-- Opening Marker --

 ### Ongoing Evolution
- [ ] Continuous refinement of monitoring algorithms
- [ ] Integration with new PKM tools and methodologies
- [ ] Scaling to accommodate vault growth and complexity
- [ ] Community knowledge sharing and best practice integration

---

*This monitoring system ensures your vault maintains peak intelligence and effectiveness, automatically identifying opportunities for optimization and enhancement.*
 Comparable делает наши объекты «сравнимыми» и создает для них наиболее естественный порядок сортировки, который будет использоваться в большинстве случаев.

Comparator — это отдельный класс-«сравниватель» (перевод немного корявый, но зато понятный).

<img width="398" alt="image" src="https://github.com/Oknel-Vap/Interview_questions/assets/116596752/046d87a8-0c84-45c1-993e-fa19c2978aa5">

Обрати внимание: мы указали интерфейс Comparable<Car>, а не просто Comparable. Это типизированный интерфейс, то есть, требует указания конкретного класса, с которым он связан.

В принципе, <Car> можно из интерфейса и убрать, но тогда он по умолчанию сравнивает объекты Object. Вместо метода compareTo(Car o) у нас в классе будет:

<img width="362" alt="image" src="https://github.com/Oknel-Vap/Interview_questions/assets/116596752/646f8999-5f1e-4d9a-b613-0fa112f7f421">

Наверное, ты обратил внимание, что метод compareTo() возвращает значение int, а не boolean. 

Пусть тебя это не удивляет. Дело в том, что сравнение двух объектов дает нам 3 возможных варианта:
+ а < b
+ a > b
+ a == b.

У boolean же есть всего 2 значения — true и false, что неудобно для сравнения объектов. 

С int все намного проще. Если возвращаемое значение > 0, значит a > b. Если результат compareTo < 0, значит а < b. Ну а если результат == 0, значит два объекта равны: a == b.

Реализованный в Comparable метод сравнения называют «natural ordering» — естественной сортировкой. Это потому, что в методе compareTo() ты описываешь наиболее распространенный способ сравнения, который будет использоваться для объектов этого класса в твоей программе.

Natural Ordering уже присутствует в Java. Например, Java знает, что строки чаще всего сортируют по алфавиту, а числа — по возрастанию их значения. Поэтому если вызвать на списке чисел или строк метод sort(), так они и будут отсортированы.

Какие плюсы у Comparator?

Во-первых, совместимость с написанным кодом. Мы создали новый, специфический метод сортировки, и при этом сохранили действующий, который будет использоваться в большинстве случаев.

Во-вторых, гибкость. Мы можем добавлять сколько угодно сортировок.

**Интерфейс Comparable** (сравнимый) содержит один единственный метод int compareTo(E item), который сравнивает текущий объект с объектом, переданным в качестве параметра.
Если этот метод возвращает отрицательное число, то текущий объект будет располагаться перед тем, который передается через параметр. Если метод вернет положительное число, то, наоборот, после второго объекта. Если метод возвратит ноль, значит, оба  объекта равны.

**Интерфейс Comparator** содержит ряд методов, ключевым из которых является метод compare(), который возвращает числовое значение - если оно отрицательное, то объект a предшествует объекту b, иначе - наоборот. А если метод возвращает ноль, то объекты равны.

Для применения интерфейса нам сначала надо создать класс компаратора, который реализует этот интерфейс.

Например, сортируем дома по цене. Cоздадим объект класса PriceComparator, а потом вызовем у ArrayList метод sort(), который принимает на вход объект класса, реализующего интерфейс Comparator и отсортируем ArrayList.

-- Closing Marker --
-- Opening Marker --

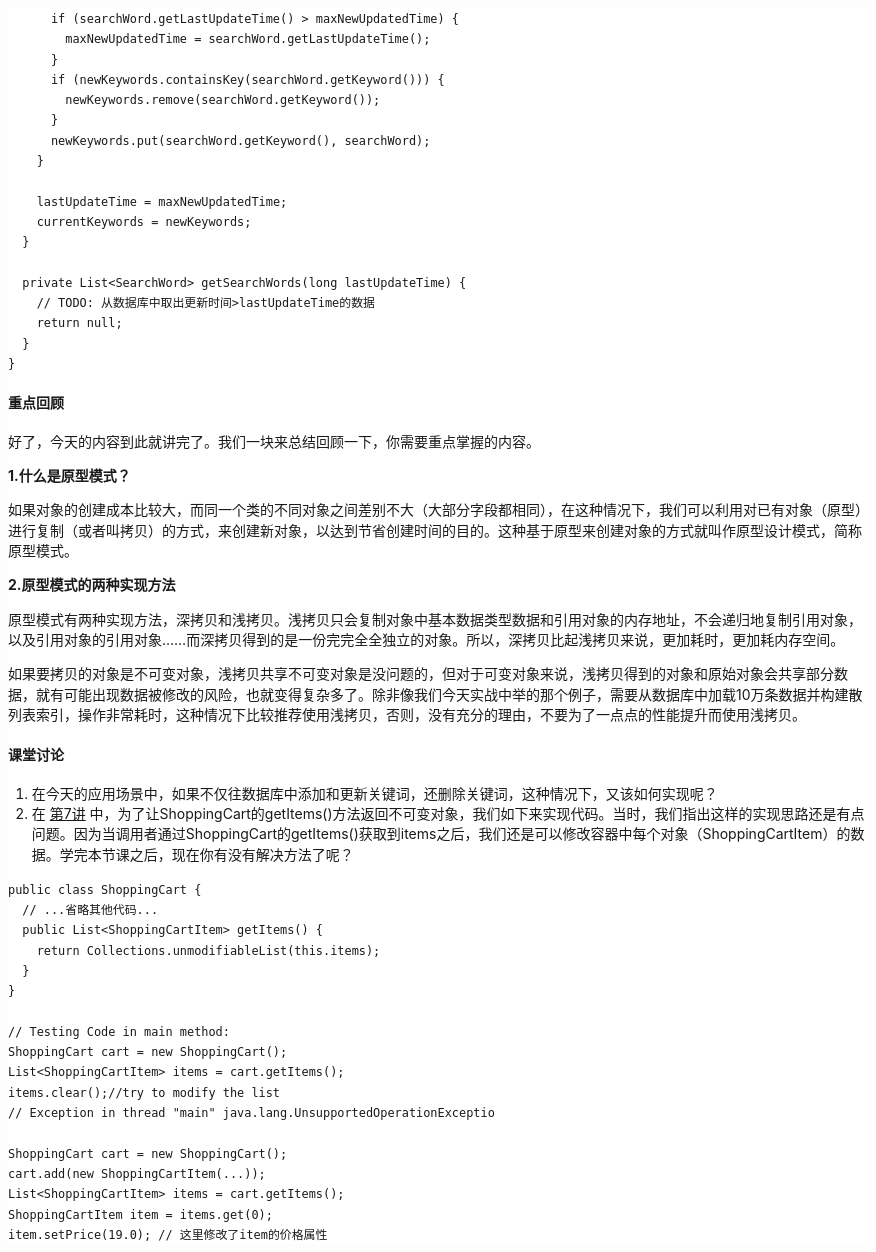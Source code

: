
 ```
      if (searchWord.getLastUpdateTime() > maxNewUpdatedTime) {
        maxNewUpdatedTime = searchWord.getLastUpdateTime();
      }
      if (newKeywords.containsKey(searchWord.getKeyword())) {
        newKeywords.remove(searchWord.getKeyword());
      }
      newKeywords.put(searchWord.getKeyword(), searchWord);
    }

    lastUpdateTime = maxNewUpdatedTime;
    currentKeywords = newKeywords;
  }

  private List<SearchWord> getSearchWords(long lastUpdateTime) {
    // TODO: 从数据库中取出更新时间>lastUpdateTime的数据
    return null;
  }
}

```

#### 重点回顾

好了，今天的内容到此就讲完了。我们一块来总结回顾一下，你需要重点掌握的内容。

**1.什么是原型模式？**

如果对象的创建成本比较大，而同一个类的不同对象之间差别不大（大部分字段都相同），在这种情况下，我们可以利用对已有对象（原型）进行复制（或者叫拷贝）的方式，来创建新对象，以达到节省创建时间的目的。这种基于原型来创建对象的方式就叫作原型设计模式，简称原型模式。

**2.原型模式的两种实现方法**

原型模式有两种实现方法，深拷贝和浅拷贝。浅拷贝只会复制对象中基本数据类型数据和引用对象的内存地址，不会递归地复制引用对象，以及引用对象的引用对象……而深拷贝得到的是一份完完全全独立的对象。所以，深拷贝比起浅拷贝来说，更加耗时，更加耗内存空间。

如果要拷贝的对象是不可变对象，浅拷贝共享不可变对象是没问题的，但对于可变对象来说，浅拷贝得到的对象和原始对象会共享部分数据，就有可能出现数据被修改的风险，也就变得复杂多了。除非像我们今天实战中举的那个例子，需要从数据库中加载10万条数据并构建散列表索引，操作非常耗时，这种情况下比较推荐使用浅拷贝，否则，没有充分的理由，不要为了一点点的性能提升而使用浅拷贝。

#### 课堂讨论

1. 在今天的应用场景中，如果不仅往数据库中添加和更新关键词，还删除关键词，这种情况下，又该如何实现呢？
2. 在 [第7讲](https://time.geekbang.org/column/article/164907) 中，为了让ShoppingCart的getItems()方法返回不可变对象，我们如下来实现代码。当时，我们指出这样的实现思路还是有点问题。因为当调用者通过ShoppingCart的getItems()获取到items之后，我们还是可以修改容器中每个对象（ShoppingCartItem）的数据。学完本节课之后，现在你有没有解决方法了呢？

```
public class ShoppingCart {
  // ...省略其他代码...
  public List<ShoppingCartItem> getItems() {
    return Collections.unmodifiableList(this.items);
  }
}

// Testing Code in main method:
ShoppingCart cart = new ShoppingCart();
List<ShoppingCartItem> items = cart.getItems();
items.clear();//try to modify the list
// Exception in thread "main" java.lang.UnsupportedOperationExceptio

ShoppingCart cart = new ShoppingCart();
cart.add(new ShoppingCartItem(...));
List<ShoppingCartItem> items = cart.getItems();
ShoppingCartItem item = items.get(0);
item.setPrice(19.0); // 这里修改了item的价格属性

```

-- Closing Marker --

Among the lines above, repeat exactly those from the line with "### Ongoing Evolution" to the line with "Comparable делает наши", counting both ends.

 ### Ongoing Evolution
- [ ] Continuous refinement of monitoring algorithms
- [ ] Integration with new PKM tools and methodologies
- [ ] Scaling to accommodate vault growth and complexity
- [ ] Community knowledge sharing and best practice integration

---

*This monitoring system ensures your vault maintains peak intelligence and effectiveness, automatically identifying opportunities for optimization and enhancement.*
 Comparable делает наши объекты «сравнимыми» и создает для них наиболее естественный порядок сортировки, который будет использоваться в большинстве случаев.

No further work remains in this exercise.